Amendment No. 1 to Distribution Agreement, dated August 3, 2021, among Century Communities, Inc. and J.P. Morgan Securities LLC, BofA Securities, Inc., Citigroup Global Markets Inc., Fifth Third Securities, Inc., and Wells Fargo Securities, LLC

EX-1.1 2 nt10026296x4_ex1-1.htm EXHIBIT 1.1

Exhibit 1.1

Century Communities, Inc.
 
Amendment No. 1 to Distribution Agreement (this “Amendment”)
 
August 3, 2021
 
J.P. Morgan Securities LLC
383 Madison Avenue
New York, New York 10179

BofA Securities, Inc.
One Bryant Park
New York, New York 10036

Citigroup Global Markets Inc.
388 Greenwich Street
New York, New York 10013

Fifth Third Securities, Inc.
38 Fountain Square Plaza
MD 10903B
Cincinnati, Ohio 45263

Wells Fargo Securities, LLC
550 South Tryon Street, 5th Floor
Charlotte, North Carolina 28202
 
Ladies and Gentlemen:
 
Reference is made to the Distribution Agreement, dated November 27, 2019 (the “Agreement”), by and among Century Communities Inc., a Delaware corporation (the “Company”), and J.P. Morgan Securities LLC, BofA Securities, Inc., Citigroup Global Markets Inc. and Fifth Third Securities, Inc., as agents (collectively, the “Prior Agents”), with respect to the sale and issuance from time to time by the Company, in the manner and subject to the terms and conditions set forth in the Agreement, of Common Stock, par value $0.01 per share, of the Company having an aggregate Gross Sales Price of up to $100,000,000 (the “ATM Program”).  Terms used herein but not otherwise defined herein shall have the respective meanings given thereto in the Agreement.
 
Wells Fargo Securities, LLC hereby (i) represents and warrants to the Company that it has been furnished with a copy of, and has reviewed and fully understands, the Agreement (as amended by this Agreement), (ii) agrees to become an Agent under the Agreement, and (iii) agrees to be bound by the terms and provisions of the Agreement, as if Wells Fargo Securities, LLC was and is an original party to the Agreement.
 
The parties hereto agree and acknowledge that (i) the Company’s Registration Statement on Form S-3 (No. 333-226054) and related prospectus supplement for the ATM Program was due to expire on July 2, 2021; (ii) the Company filed with the Commission a new Registration Statement on Form S-3 (No. 333-257612) on July 1, 2021 (the “New Registration Statement”), which includes, as part of the New Registration Statement, a base prospectus dated July 1, 2021 (including the documents incorporated therein as of the date of such base prospectus, the “New Basic Prospectus”); (iii) the Company will file with the Commission a new prospectus supplement, dated August 3, 2021, relating to the ATM Program (including the documents incorporated therein as of the date of such prospectus supplement, the “New Prospectus Supplement”); (iv) from and after the date hereof, (a) all references in the Agreement to “Registration Statement” shall mean the New Registration Statement, (b) all references in the Agreement to “Basic Prospectus” shall mean the New Basic Prospectus, (c) all references in the Agreement to “Prospectus Supplement” shall mean the New Prospectus Supplement, and (d) all references in the Agreement to “Agreement” shall mean the Agreement as amended by this Amendment; (v) Wells Fargo Securities, LLC is hereby added as an Agent under the Agreement; and (vi) an “Agent” or the “Agents” under the Agreement shall mean J.P. Morgan Securities LLC, BofA Securities, Inc.
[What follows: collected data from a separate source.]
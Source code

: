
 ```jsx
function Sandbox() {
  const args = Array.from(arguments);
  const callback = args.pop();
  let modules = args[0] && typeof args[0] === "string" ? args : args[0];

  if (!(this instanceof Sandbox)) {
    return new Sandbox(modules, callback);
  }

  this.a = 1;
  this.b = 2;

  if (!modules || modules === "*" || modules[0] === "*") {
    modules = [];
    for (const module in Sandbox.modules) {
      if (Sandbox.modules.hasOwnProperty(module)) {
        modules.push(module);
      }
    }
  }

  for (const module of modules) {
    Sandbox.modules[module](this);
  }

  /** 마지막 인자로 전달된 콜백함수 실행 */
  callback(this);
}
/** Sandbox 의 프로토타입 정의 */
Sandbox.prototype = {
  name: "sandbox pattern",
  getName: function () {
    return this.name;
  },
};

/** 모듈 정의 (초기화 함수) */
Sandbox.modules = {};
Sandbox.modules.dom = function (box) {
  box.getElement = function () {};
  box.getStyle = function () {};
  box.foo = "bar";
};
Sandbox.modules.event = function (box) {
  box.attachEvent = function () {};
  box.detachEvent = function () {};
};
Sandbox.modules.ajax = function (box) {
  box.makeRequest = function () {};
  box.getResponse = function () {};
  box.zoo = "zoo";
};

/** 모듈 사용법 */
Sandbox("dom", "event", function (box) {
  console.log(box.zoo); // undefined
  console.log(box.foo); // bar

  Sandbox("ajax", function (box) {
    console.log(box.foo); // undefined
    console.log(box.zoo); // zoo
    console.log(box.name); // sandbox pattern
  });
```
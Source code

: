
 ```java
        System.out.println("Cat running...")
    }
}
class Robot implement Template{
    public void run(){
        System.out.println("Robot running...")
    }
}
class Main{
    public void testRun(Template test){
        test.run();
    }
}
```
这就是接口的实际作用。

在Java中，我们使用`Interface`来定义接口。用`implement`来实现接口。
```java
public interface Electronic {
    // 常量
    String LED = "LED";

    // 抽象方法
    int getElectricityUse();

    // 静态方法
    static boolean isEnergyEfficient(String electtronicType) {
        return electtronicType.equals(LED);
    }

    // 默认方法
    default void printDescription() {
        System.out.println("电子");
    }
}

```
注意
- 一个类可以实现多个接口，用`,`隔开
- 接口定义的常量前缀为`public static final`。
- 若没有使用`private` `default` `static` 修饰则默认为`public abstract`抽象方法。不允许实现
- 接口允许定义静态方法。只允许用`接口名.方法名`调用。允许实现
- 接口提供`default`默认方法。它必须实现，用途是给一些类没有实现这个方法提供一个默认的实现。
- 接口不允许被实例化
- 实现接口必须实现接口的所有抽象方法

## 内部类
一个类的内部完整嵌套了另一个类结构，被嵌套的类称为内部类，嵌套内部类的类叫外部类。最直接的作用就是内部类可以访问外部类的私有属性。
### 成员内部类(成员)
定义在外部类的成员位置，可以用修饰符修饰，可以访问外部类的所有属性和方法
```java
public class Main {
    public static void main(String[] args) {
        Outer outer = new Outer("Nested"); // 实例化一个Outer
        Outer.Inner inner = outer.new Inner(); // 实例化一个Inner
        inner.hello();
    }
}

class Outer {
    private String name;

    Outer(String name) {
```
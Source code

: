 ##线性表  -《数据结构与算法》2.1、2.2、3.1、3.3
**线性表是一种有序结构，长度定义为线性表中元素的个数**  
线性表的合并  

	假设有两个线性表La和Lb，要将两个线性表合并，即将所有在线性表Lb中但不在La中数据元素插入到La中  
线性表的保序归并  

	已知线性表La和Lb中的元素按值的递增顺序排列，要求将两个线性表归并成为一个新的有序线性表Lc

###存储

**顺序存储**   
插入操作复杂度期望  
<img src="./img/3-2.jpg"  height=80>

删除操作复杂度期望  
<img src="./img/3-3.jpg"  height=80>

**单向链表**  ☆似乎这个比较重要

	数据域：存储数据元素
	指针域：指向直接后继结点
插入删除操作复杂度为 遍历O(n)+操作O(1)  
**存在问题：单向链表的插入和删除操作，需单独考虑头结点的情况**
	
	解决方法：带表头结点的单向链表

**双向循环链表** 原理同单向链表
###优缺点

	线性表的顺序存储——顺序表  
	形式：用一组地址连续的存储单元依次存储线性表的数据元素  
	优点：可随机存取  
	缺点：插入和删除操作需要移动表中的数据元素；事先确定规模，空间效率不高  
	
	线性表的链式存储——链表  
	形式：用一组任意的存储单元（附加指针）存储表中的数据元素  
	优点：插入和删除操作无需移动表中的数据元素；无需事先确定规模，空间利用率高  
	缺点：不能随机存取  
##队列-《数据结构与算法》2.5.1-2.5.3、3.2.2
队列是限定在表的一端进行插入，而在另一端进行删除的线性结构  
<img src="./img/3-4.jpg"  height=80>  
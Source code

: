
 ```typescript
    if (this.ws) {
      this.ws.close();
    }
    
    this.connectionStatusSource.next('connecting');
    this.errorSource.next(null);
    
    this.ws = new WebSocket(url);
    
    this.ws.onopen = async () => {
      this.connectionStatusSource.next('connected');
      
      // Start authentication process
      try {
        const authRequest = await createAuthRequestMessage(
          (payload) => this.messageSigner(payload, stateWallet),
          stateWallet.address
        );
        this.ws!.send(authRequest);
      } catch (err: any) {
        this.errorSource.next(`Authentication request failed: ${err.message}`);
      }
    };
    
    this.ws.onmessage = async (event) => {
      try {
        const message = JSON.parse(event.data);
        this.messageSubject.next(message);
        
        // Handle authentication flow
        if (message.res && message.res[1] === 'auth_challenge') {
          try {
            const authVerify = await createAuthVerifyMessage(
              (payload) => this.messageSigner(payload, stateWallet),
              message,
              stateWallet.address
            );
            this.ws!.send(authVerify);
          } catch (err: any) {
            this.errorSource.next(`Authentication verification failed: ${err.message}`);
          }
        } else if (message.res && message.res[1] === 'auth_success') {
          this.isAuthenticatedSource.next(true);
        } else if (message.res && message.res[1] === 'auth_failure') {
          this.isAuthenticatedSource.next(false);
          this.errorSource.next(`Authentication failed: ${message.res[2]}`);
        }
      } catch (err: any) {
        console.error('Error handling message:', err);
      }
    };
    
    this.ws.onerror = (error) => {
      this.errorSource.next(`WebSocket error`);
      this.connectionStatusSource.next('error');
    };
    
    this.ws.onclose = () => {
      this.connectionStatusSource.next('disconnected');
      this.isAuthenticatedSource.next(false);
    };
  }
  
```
Wells Fargo Securities, LLC, and Fifth Third Securities, Inc., individually or collectively, as the case may be, in lieu of the Prior Agents.
 

Except as amended and supplemented as set forth in this Amendment, the Agreement remains in full force and effect.
 
For the avoidance of doubt, the Company does not intend to make a Transaction Proposal to any Agent as of the date of this Amendment, and the filings by the Company with the Commission of the New Registration Statement (including the New Basic Prospectus contained therein) and the New Prospectus Supplement will not constitute a recommencement of the offering of the Shares or result in a Bring-Down Delivery Date.
 
This Amendment may be executed and delivered in counterparts, each of which will be deemed to be an original.  Electronic signatures complying with the New York Electronic Signatures and Records Act (N.Y. State Tech. §§ 301-309), as amended from time to time, or other applicable law will be deemed original signatures for purposes of this Agreement.  Transmission by telecopy, electronic mail or other transmission method of an executed counterpart of this Agreement will constitute due and sufficient delivery of such counterpart.
 
[Remainder of Page Intentionally Blank]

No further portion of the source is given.